So that nothing is lost, transcribe each line of the records exactly.

◆ ◆ ◆ ◆ ◆ ◆ ◆

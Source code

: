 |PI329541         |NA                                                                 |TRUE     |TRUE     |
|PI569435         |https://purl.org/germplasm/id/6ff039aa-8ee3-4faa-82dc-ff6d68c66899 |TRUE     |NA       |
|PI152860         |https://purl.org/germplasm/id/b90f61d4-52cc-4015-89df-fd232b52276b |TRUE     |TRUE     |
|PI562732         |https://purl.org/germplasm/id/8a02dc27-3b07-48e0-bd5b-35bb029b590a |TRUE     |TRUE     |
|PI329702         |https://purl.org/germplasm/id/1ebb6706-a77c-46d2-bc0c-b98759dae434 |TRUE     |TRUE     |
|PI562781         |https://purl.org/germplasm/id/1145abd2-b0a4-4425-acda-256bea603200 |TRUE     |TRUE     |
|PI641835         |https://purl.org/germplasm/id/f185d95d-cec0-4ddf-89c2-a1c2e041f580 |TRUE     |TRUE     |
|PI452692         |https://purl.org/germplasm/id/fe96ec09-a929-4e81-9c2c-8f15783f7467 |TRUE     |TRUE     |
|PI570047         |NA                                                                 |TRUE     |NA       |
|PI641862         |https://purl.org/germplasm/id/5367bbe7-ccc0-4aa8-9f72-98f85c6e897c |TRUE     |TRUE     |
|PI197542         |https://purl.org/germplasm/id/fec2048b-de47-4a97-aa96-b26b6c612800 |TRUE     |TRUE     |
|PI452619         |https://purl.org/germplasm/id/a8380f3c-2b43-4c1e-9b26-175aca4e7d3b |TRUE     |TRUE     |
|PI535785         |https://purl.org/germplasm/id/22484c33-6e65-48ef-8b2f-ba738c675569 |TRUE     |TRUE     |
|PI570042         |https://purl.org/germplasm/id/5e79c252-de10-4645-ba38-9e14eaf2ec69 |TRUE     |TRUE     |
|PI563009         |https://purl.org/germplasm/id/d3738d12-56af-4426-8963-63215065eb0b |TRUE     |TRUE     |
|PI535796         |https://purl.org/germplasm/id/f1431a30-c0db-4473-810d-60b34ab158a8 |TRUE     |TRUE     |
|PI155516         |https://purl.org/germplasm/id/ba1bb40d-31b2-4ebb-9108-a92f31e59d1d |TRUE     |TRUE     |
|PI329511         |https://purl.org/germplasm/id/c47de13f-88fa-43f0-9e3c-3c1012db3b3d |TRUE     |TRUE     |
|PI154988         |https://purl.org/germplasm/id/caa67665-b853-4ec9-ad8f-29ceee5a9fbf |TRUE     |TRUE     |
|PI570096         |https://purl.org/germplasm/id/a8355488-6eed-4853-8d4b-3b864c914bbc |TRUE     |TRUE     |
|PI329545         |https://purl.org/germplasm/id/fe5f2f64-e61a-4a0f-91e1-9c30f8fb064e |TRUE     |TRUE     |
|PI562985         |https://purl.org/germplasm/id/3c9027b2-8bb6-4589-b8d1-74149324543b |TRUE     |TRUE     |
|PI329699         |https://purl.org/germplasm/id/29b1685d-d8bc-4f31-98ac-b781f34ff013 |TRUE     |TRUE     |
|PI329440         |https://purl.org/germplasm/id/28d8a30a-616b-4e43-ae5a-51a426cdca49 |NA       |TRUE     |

◆ ◆ ◆ ◆ ◆ ◆ ◆

▶ _Response area_:
Source code

: |PI329541         |NA                                                                 |TRUE     |TRUE     |
|PI569435         |https://purl.org/germplasm/id/6ff039aa-8ee3-4faa-82dc-ff6d68c66899 |TRUE     |NA       |
|PI152860         |https://purl.org/germplasm/id/b90f61d4-52cc-4015-89df-fd232b52276b |TRUE     |TRUE     |
|PI562732         |https://purl.org/germplasm/id/8a02dc27-3b07-48e0-bd5b-35bb029b590a |TRUE     |TRUE     |
|PI329702         |https://purl.org/germplasm/id/1ebb6706-a77c-46d2-bc0c-b98759dae434 |TRUE     |TRUE     |
|PI562781         |https://purl.org/germplasm/id/1145abd2-b0a4-4425-acda-256bea603200 |TRUE     |TRUE     |
|PI641835         |https://purl.org/germplasm/id/f185d95d-cec0-4ddf-89c2-a1c2e041f580 |TRUE     |TRUE     |
|PI452692         |https://purl.org/germplasm/id/fe96ec09-a929-4e81-9c2c-8f15783f7467 |TRUE     |TRUE     |
|PI570047         |NA                                                                 |TRUE     |NA       |
|PI641862         |https://purl.org/germplasm/id/5367bbe7-ccc0-4aa8-9f72-98f85c6e897c |TRUE     |TRUE     |
|PI197542         |https://purl.org/germplasm/id/fec2048b-de47-4a97-aa96-b26b6c612800 |TRUE     |TRUE     |
|PI452619         |https://purl.org/germplasm/id/a8380f3c-2b43-4c1e-9b26-175aca4e7d3b |TRUE     |TRUE     |
|PI535785         |https://purl.org/germplasm/id/22484c33-6e65-48ef-8b2f-ba738c675569 |TRUE     |TRUE     |
|PI570042         |https://purl.org/germplasm/id/5e79c252-de10-4645-ba38-9e14eaf2ec69 |TRUE     |TRUE     |
|PI563009         |https://purl.org/germplasm/id/d3738d12-56af-4426-8963-63215065eb0b |TRUE     |TRUE     |
|PI535796         |https://purl.org/germplasm/id/f1431a30-c0db-4473-810d-60b34ab158a8 |TRUE     |TRUE     |
|PI155516         |https://purl.org/germplasm/id/ba1bb40d-31b2-4ebb-9108-a92f31e59d1d |TRUE     |TRUE     |
|PI329511         |https://purl.org/germplasm/id/c47de13f-88fa-43f0-9e3c-3c1012db3b3d |TRUE     |TRUE     |
|PI154988         |https://purl.org/germplasm/id/caa67665-b853-4ec9-ad8f-29ceee5a9fbf |TRUE     |TRUE     |
|PI570096         |https://purl.org/germplasm/id/a8355488-6eed-4853-8d4b-3b864c914bbc |TRUE     |TRUE     |
|PI329545         |https://purl.org/germplasm/id/fe5f2f64-e61a-4a0f-91e1-9c30f8fb064e |TRUE     |TRUE     |
|PI562985         |https://purl.org/germplasm/id/3c9027b2-8bb6-4589-b8d1-74149324543b |TRUE     |TRUE     |
|PI329699         |https://purl.org/germplasm/id/29b1685d-d8bc-4f31-98ac-b781f34ff013 |TRUE     |TRUE     |
|PI329440         |https://purl.org/germplasm/id/28d8a30a-616b-4e43-ae5a-51a426cdca49 |NA       |TRUE     |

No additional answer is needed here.